Opening with ‘antagonizing the unknown’ it seems clear that T.O.M.B are indeed antagonistic, the track opening amidst a wave of uneven distortion and eerie sampled dialogue. The slow chiming of a bell recalls the performance of a ritual and as hideously deformed shrieks emerge from the darkness a sense of unease sets in that sets the heart racing and adrenalin coursing through the body in a panicked fight or flight reaction. Like a director who toys with the audience by never quite showing the evil that lurks in the shadows, so T.O.M.B maintain a hazy gauze over the harrowing shrieks and shimmering synth noise at the heart of the piece, never allowing what is happening to gain focus and thus be defused as a simple piece of studio trickery. It is deeply unnerving, and gets progressively more so as the track crawls on bloodied knees to its conclusion. Those seeking respite in ‘electric exorcism’ will find none, for it opens in a full blown and harrowing digital assault that recalls the unearthly psychedelic madness of Skullflower. Melody has been forever banished from the realms of T.O.M.B, to be replaced with a hurricane of distorted horror. Think Axis Of Perdition but without the narration, or Skullflower at their most abrasive and you’ll know what is in store for you, but don’t make the mistake of assuming this to be easy to listen to or even music in its conventional sense. This is dark art masquerading as abrasive noise, and whilst it will appeal to a very select few, the majority of those who hear this unearthly racket will consider it to be the work of the asylum made public. ‘The great venerate insult’ takes longer to unveil itself. Opening amidst an almost soothing electric hum, the piece slowly grows as T.O.M.B add layer after layer of ambient noise, so building up until it segues into ‘na la gore na’, a strangely monastic chant that recalls Sunn 0)).

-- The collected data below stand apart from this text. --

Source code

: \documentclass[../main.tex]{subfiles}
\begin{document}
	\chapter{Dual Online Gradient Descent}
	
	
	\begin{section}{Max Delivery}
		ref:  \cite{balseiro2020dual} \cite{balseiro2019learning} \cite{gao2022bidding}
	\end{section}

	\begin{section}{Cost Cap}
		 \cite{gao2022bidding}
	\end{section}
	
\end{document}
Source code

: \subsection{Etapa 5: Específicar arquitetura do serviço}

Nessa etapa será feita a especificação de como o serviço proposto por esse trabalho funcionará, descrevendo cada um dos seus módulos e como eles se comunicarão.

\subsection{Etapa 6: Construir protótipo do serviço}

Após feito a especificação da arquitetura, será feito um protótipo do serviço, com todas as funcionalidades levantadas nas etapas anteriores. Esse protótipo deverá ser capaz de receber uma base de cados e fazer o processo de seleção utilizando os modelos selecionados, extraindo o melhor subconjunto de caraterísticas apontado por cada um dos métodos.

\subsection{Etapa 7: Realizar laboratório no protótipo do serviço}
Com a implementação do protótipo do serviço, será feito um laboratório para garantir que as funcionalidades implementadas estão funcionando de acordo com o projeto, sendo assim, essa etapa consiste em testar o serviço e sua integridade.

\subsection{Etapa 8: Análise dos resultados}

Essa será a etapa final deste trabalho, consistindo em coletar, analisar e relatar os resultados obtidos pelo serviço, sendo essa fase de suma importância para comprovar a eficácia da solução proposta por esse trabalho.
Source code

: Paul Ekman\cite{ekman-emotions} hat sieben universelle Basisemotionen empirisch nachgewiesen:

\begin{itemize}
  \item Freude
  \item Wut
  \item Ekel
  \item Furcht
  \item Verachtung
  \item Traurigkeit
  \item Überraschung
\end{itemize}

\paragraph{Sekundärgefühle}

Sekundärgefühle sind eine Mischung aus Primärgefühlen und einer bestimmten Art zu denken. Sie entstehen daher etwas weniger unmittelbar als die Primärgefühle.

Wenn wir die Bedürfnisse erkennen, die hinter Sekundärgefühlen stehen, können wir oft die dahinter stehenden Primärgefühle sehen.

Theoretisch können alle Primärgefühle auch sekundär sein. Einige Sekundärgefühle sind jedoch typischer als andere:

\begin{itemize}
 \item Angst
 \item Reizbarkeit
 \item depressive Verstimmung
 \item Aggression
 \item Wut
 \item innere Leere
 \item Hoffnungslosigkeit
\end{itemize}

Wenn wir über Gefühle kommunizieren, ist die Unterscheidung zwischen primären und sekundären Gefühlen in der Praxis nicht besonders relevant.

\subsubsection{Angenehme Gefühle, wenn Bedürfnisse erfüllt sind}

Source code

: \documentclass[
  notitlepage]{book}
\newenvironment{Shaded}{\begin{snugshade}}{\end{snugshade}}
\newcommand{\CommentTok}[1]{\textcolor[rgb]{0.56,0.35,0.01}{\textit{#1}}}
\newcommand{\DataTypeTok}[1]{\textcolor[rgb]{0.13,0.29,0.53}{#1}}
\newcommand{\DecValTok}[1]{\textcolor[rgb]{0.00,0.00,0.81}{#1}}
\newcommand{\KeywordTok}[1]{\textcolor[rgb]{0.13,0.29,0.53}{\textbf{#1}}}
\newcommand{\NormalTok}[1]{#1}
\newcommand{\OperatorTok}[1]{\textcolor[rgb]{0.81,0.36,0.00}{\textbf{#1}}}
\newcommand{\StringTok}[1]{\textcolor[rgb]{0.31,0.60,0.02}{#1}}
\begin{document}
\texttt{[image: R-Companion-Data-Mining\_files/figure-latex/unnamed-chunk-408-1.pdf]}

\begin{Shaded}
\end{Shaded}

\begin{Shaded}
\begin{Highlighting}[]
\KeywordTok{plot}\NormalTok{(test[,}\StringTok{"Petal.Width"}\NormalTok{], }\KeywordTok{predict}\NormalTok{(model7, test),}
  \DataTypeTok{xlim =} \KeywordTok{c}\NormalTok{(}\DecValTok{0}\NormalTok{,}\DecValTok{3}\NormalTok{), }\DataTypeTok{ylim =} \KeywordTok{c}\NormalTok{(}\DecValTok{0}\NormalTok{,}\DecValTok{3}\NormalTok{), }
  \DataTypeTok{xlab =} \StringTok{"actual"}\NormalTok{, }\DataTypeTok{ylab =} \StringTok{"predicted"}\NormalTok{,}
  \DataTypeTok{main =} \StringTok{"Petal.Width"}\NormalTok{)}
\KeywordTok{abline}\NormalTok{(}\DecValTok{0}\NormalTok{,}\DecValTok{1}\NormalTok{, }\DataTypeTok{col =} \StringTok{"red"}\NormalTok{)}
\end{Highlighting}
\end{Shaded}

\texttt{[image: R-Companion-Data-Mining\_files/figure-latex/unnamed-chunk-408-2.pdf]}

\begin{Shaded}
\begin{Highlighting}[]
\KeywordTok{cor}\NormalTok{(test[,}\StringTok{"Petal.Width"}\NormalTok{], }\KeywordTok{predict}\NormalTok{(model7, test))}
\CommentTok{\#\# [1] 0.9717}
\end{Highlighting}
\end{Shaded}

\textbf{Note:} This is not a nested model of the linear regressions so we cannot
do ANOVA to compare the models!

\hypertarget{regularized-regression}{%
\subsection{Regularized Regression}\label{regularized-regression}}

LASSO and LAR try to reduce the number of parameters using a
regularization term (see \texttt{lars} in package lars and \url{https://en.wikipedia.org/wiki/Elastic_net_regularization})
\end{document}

Any hints of the holy are well and truly banished by the rumbling auditory abuse of the aptly named ‘vulgarity’ which sounds like Neil Young’s Arc fed through a wall of Orange amplifiers at maximum volume. In contrast to the full-tilt assault on the senses of the previous track, ‘Disrupting admin’ is a filthy trawl through the gutter, with huge arcing drones unleashed under a barrage of mind-warping distortion. Next, the disturbingly named ‘Vom voodoo’ proves to be the slow drawn out sound of tortured screams buried amidst a metallic sheen that echoes and magnifies sound like a stainless steel torture chamber. The title track is a mess of noise and teeth-rattling sonic ugliness that, played at appropriate volume, leaves you disorientated and stunned. After such a display, ‘clairvoyant frequencies’  turns up the heat one step further with an oscillating blast of high frequency white noise, whilst the thoughtful closing track, ‘tribute to Nahua’, does more to recall Elliot Goldenthal’s excellent and deeply creepy soundtrack work for Alien 3 with its echoing chants and industrial rumbling, rounding the album out on a haunting, rather than a savage, note

With ‘third world holocaust’ T.O.M.B. have offered up a compellingly disturbing piece of sonic experimentation that veers between haunting bouts of contemplation and fierce moments of sheer, white-hot terror. With its devastating atmosphere of febrile decay and nervous breakdown, the album is one to listen to alone and unencumbered with work or other distractions and it is one to listen to complete, the point of the pieces lost if they were to be split up and reordered as part of some larger playlist. This is niche music to be sure, but sonic adventurers who have journeyed the hallowed paths of Bass communion, Skullflower, Sunn 0))) and Axis of Perdition will all find much to admire here. A triumph for both T.O.M.B. and Black plagve productions, the label brave enough to unleash this monster upon the world, ‘third world holocaust’ may well become the soundtrack to your nightmares.